A new amendment to proposed Illinois legislation would require hospitals to train nurses in sexual assault care by 2021.

A previous draft of the proposal gave hospitals until 2023 to have a specially trained medical provider present within 90 minutes of a sexual assault patient's arrival, The Chicago Tribune reported .

The new timeframe to implement the changes may be too short, according to David Gross, senior vice president of government relations for the Illinois Health and Hospital Association.

"Many of our hospitals will not be able to meet this deadline," he said during a Wednesday hearing before the House Human Services Committee. "We just don't think the math works."

The state's 160 hospitals that perform sexual assault exams would need to train about 650 nurses, Gross estimated. Training can take up to 18 months and the grueling course can cause burnout, he said.

Nurses are taught how to conduct genital exams, record injuries and ask questions that don't add to a patient's trauma. Someone without training can behave in a way that may make a patient feel guilty or doubted. The evidence that trained nurses collect can also bolster a prosecution against an offender.
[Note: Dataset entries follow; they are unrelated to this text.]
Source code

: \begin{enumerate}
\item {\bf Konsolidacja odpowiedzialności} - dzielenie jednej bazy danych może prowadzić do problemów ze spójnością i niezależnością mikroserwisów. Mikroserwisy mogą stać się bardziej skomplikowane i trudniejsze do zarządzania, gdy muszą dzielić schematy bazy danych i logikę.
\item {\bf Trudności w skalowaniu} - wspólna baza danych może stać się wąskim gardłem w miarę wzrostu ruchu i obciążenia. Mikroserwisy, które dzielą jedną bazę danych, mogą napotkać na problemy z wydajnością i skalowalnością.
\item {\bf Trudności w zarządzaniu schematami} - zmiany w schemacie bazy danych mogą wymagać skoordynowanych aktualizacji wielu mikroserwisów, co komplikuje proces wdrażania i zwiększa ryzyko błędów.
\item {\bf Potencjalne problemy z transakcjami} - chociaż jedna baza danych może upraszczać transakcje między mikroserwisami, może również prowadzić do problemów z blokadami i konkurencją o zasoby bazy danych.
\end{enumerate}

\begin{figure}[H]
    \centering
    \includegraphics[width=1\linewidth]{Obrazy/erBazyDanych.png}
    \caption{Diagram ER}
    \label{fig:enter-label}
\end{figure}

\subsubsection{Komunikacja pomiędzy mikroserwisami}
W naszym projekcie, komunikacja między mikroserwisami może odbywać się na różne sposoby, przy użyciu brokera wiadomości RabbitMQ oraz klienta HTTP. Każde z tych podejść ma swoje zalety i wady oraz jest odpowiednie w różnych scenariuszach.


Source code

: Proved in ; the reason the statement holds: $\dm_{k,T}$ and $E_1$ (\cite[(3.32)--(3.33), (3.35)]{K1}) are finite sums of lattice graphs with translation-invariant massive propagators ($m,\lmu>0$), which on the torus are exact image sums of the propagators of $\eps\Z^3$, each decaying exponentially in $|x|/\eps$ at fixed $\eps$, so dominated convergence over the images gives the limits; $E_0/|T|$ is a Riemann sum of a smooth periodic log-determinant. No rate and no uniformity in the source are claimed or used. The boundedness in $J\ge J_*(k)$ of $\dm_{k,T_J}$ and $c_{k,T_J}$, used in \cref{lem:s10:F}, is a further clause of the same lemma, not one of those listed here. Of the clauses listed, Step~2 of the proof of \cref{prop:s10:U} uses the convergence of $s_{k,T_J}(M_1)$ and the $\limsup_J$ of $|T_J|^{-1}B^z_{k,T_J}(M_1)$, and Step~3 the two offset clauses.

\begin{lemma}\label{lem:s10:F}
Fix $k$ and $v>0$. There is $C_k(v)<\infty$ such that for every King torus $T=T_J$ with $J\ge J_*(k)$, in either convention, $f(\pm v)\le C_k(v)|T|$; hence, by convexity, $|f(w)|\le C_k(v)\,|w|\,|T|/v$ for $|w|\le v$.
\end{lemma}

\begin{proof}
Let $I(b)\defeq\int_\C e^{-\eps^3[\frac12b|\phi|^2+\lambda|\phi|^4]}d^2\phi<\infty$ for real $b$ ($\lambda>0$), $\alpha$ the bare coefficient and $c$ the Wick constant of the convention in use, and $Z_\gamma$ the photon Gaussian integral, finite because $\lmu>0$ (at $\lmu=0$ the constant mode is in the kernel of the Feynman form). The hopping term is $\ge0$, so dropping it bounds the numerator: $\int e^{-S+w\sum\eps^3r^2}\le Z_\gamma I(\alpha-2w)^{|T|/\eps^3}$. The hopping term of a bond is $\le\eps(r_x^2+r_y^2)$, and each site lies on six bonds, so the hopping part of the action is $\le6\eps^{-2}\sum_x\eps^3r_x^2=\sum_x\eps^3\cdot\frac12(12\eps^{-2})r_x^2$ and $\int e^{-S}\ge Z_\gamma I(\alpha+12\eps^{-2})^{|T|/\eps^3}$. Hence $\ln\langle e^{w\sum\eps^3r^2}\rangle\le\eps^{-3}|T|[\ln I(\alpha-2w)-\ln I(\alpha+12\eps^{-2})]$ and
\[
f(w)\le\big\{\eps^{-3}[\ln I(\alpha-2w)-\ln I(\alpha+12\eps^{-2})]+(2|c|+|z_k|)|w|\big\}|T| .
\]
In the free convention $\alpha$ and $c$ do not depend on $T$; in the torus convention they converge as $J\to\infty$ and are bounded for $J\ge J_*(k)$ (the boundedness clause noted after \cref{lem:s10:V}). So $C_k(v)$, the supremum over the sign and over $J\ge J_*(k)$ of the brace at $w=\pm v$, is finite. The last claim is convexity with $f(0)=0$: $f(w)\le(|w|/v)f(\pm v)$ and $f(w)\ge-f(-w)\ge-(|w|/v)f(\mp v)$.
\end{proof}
The legislation would also require hospitals that treat pediatric sexual assault patients to give physicians and nurses in the emergency department at least two hours of sexual assault training annually.

Republican Rep. Michael Unes has worked on the legislation for two years and said that many hospitals support the effort to increase training.

"At the end of the day, we have to get this corrected, because right now we have individuals who are in a situation where because we don't have this bill, they're not necessarily being seen by the most qualified professional," he said.

The newspaper's investigation found that few of the state's registered nurses undergo such training.